Vitamin A deficiency (VAD) is a major public health problem in low- and middle-income countries, affecting 190 million children under five years of age and leading to many adverse health consequences, including death. Based on prior evidence and a previous version of this review, the World Health Organization has continued to recommend vitamin A supplementation for children aged 6 to 59 months. There are new data available from recently published randomised trials since the previous publication of this review in 2010, and this update incorporates this information and reviews the evidence.
To assess the effects of vitamin A supplementation (VAS) for preventing morbidity and mortality in children aged six months to five years.
In March 2016 we searched CENTRAL, Ovid MEDLINE, Embase, six other databases, and two trials registers. We also checked reference lists and contacted relevant organisations and researchers to identify additional studies.
Randomised controlled trials (RCTs) and cluster-RCTs evaluating the effect of synthetic VAS in children aged six months to five years living in the community.
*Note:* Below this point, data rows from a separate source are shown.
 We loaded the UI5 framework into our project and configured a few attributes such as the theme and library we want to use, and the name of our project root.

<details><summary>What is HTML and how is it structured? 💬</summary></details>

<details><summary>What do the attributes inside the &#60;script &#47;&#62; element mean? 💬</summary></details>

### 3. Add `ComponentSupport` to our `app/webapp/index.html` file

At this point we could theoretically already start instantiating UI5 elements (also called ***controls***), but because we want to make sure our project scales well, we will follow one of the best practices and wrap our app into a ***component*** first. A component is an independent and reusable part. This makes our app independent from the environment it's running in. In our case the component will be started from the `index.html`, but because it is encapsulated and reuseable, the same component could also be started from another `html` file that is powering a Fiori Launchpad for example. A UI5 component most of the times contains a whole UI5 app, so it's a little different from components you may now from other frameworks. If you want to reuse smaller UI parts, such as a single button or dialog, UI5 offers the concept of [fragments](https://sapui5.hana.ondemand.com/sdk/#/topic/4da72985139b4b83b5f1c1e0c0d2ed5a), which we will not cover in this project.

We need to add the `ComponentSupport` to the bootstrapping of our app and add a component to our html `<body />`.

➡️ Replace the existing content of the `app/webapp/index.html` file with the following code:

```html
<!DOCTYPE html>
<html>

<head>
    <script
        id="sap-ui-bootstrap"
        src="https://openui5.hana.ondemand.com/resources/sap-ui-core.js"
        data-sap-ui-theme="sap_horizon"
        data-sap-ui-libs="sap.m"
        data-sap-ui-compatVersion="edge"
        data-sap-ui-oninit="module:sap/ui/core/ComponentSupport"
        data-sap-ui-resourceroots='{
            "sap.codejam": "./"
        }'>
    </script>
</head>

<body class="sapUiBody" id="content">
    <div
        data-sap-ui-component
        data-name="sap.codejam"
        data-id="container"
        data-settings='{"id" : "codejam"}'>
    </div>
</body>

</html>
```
We excluded studies involving children in hospital and children with disease or infection. We also excluded studies evaluating the effects of food fortification, consumption of vitamin A rich foods, or beta-carotene supplementation.
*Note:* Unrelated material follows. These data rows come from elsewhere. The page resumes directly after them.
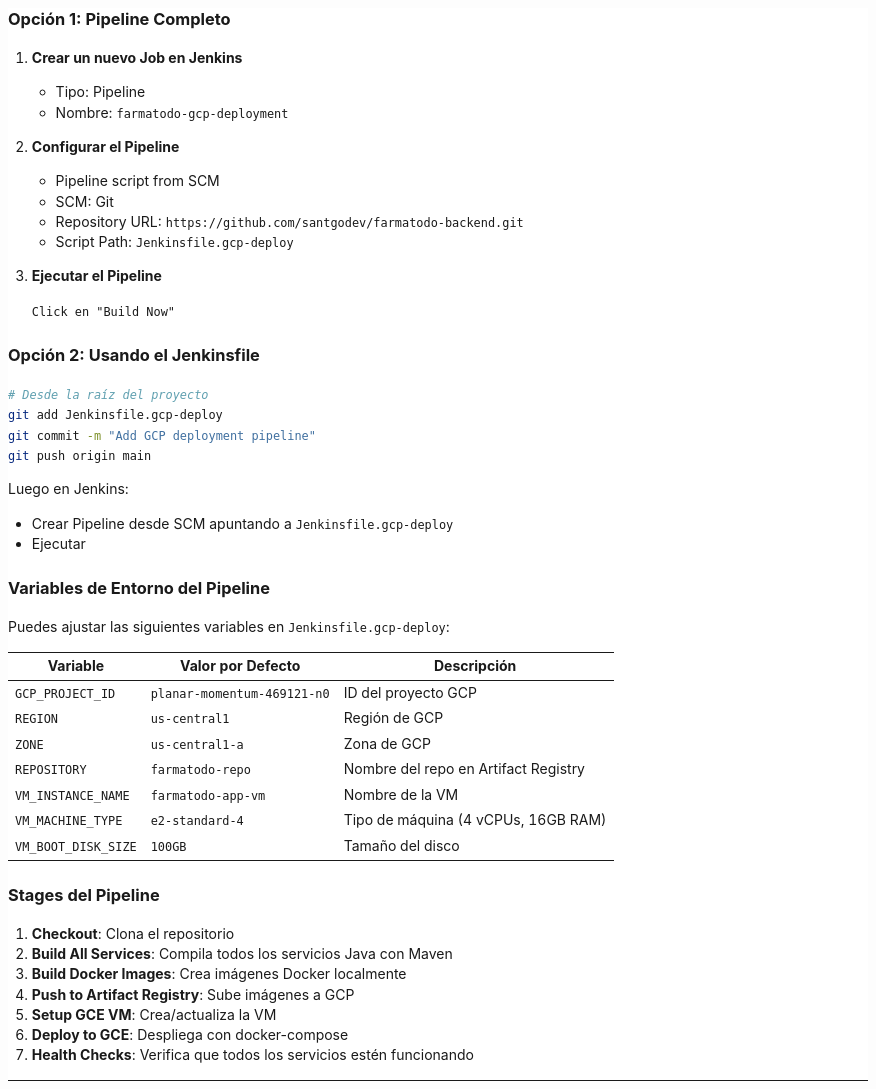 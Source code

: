 ### Opción 1: Pipeline Completo

1. **Crear un nuevo Job en Jenkins**
   - Tipo: Pipeline
   - Nombre: `farmatodo-gcp-deployment`

2. **Configurar el Pipeline**
   - Pipeline script from SCM
   - SCM: Git
   - Repository URL: `https://github.com/santgodev/farmatodo-backend.git`
   - Script Path: `Jenkinsfile.gcp-deploy`

3. **Ejecutar el Pipeline**
   ```
   Click en "Build Now"
   ```

### Opción 2: Usando el Jenkinsfile

```bash
# Desde la raíz del proyecto
git add Jenkinsfile.gcp-deploy
git commit -m "Add GCP deployment pipeline"
git push origin main
```

Luego en Jenkins:
- Crear Pipeline desde SCM apuntando a `Jenkinsfile.gcp-deploy`
- Ejecutar

### Variables de Entorno del Pipeline

Puedes ajustar las siguientes variables en `Jenkinsfile.gcp-deploy`:

| Variable | Valor por Defecto | Descripción |
|----------|-------------------|-------------|
| `GCP_PROJECT_ID` | `planar-momentum-469121-n0` | ID del proyecto GCP |
| `REGION` | `us-central1` | Región de GCP |
| `ZONE` | `us-central1-a` | Zona de GCP |
| `REPOSITORY` | `farmatodo-repo` | Nombre del repo en Artifact Registry |
| `VM_INSTANCE_NAME` | `farmatodo-app-vm` | Nombre de la VM |
| `VM_MACHINE_TYPE` | `e2-standard-4` | Tipo de máquina (4 vCPUs, 16GB RAM) |
| `VM_BOOT_DISK_SIZE` | `100GB` | Tamaño del disco |

### Stages del Pipeline

1. **Checkout**: Clona el repositorio
2. **Build All Services**: Compila todos los servicios Java con Maven
3. **Build Docker Images**: Crea imágenes Docker localmente
4. **Push to Artifact Registry**: Sube imágenes a GCP
5. **Setup GCE VM**: Crea/actualiza la VM
6. **Deploy to GCE**: Despliega con docker-compose
7. **Health Checks**: Verifica que todos los servicios estén funcionando

--- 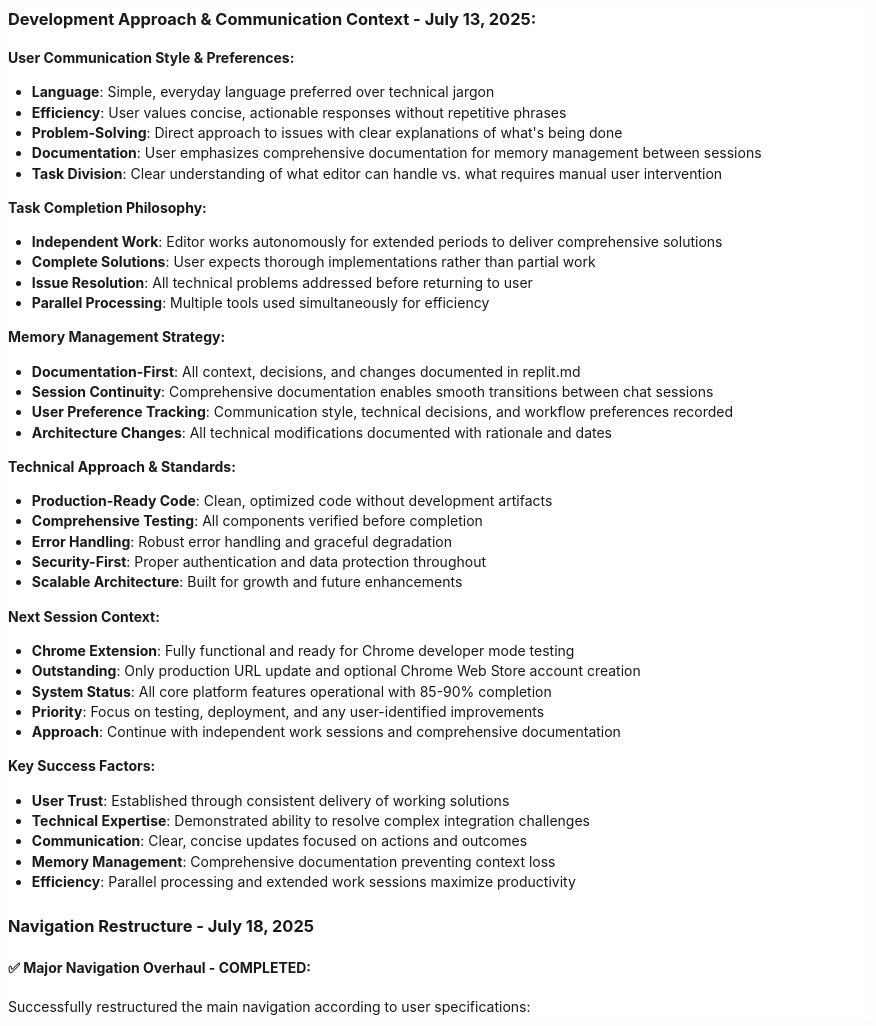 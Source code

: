 ### **Development Approach & Communication Context - July 13, 2025:**

**User Communication Style & Preferences:**
- **Language**: Simple, everyday language preferred over technical jargon
- **Efficiency**: User values concise, actionable responses without repetitive phrases
- **Problem-Solving**: Direct approach to issues with clear explanations of what's being done
- **Documentation**: User emphasizes comprehensive documentation for memory management between sessions
- **Task Division**: Clear understanding of what editor can handle vs. what requires manual user intervention

**Task Completion Philosophy:**
- **Independent Work**: Editor works autonomously for extended periods to deliver comprehensive solutions
- **Complete Solutions**: User expects thorough implementations rather than partial work
- **Issue Resolution**: All technical problems addressed before returning to user
- **Parallel Processing**: Multiple tools used simultaneously for efficiency

**Memory Management Strategy:**
- **Documentation-First**: All context, decisions, and changes documented in replit.md
- **Session Continuity**: Comprehensive documentation enables smooth transitions between chat sessions
- **User Preference Tracking**: Communication style, technical decisions, and workflow preferences recorded
- **Architecture Changes**: All technical modifications documented with rationale and dates

**Technical Approach & Standards:**
- **Production-Ready Code**: Clean, optimized code without development artifacts
- **Comprehensive Testing**: All components verified before completion
- **Error Handling**: Robust error handling and graceful degradation
- **Security-First**: Proper authentication and data protection throughout
- **Scalable Architecture**: Built for growth and future enhancements

**Next Session Context:**
- **Chrome Extension**: Fully functional and ready for Chrome developer mode testing
- **Outstanding**: Only production URL update and optional Chrome Web Store account creation
- **System Status**: All core platform features operational with 85-90% completion
- **Priority**: Focus on testing, deployment, and any user-identified improvements
- **Approach**: Continue with independent work sessions and comprehensive documentation

**Key Success Factors:**
- **User Trust**: Established through consistent delivery of working solutions
- **Technical Expertise**: Demonstrated ability to resolve complex integration challenges
- **Communication**: Clear, concise updates focused on actions and outcomes
- **Memory Management**: Comprehensive documentation preventing context loss
- **Efficiency**: Parallel processing and extended work sessions maximize productivity

### Navigation Restructure - July 18, 2025

#### ✅ **Major Navigation Overhaul - COMPLETED**:
Successfully restructured the main navigation according to user specifications:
For this update, two reviewers independently assessed studies for inclusion and abstracted data, resolving discrepancies by discussion. We performed meta-analyses for outcomes, including all-cause and cause-specific mortality, disease, vision, and side effects. We used the GRADE approach to assess the quality of the evidence.
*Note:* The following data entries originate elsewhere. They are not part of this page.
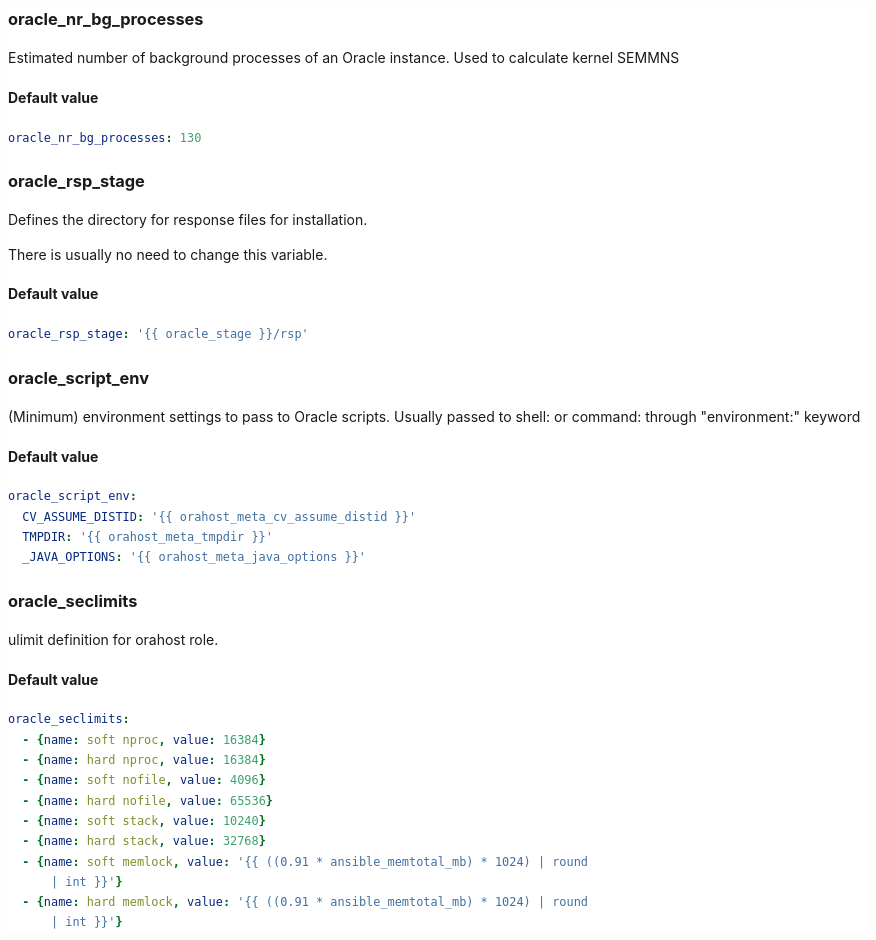 ### oracle_nr_bg_processes

Estimated number of background processes of an Oracle instance. Used to calculate kernel SEMMNS

#### Default value

```YAML
oracle_nr_bg_processes: 130
```

### oracle_rsp_stage

Defines the directory for response files for installation.

There is usually no need to change this variable.

#### Default value

```YAML
oracle_rsp_stage: '{{ oracle_stage }}/rsp'
```

### oracle_script_env

(Minimum) environment settings to pass to Oracle scripts.
Usually passed to shell: or command: through "environment:" keyword

#### Default value

```YAML
oracle_script_env:
  CV_ASSUME_DISTID: '{{ orahost_meta_cv_assume_distid }}'
  TMPDIR: '{{ orahost_meta_tmpdir }}'
  _JAVA_OPTIONS: '{{ orahost_meta_java_options }}'
```

### oracle_seclimits

ulimit definition for orahost role.

#### Default value

```YAML
oracle_seclimits:
  - {name: soft nproc, value: 16384}
  - {name: hard nproc, value: 16384}
  - {name: soft nofile, value: 4096}
  - {name: hard nofile, value: 65536}
  - {name: soft stack, value: 10240}
  - {name: hard stack, value: 32768}
  - {name: soft memlock, value: '{{ ((0.91 * ansible_memtotal_mb) * 1024) | round
      | int }}'}
  - {name: hard memlock, value: '{{ ((0.91 * ansible_memtotal_mb) * 1024) | round
      | int }}'}
```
We identified 47 studies (4 of which are new to this review), involving approximately 1,223,856 children. Studies took place in 19 countries: 30 (63%) in Asia, 16 of these in India; 8 (17%) in Africa; 7 (15%) in Latin America, and 2 (4%) in Australia. About one-third of the studies were in urban/periurban settings, and half were in rural settings; the remaining studies did not clearly report settings. Most of the studies included equal numbers of girls and boys and lasted about a year. The included studies were at variable overall risk of bias; however, evidence for the primary outcome was at low risk of bias. A meta-analysis for all-cause mortality included 19 trials (1,202,382 children). At longest follow-up, there was a 12% observed reduction in the risk of all-cause mortality for vitamin A compared with control using a fixed-effect model (risk ratio (RR) 0.88, 95% confidence interval (CI) 0.83 to 0.93; high-quality evidence). This result was sensitive to choice of model, and a random-effects meta-analysis showed a different summary estimate (24% reduction: RR 0.76, 95% CI 0.66 to 0.88); however, the confidence intervals overlapped with that of the fixed-effect model. Nine trials reported mortality due to diarrhoea and showed a 12% overall reduction for VAS (RR 0.88, 95% CI 0.79 to 0.98; 1,098,538 participants; high-quality evidence). There was no significant effect for VAS on mortality due to measles, respiratory disease, and meningitis. VAS reduced incidence of diarrhoea (RR 0.85, 95% CI 0.82 to 0.87; 15 studies; 77,946 participants; low-quality evidence) and measles (RR 0.50, 95% CI 0.37 to 0.67; 6 studies; 19,566 participants; moderate-quality evidence). However, there was no significant effect on incidence of respiratory disease or hospitalisations due to diarrhoea or pneumonia. There was an increased risk of vomiting within the first 48 hours of VAS (RR 1.97, 95% CI 1.44 to 2.69; 4 studies; 10,541 participants; moderate-quality evidence).
Vitamin A supplementation is associated with a clinically meaningful reduction in morbidity and mortality in children. Therefore, we suggest maintaining the policy of universal supplementation for children under five years of age in populations at risk of VAD. Further placebo-controlled trials of VAS in children between six months and five years of age would not change the conclusions of this review, although studies that compare different doses and delivery mechanisms are needed. In populations with documented vitamin A deficiency, it would be unethical to conduct placebo-controlled trials.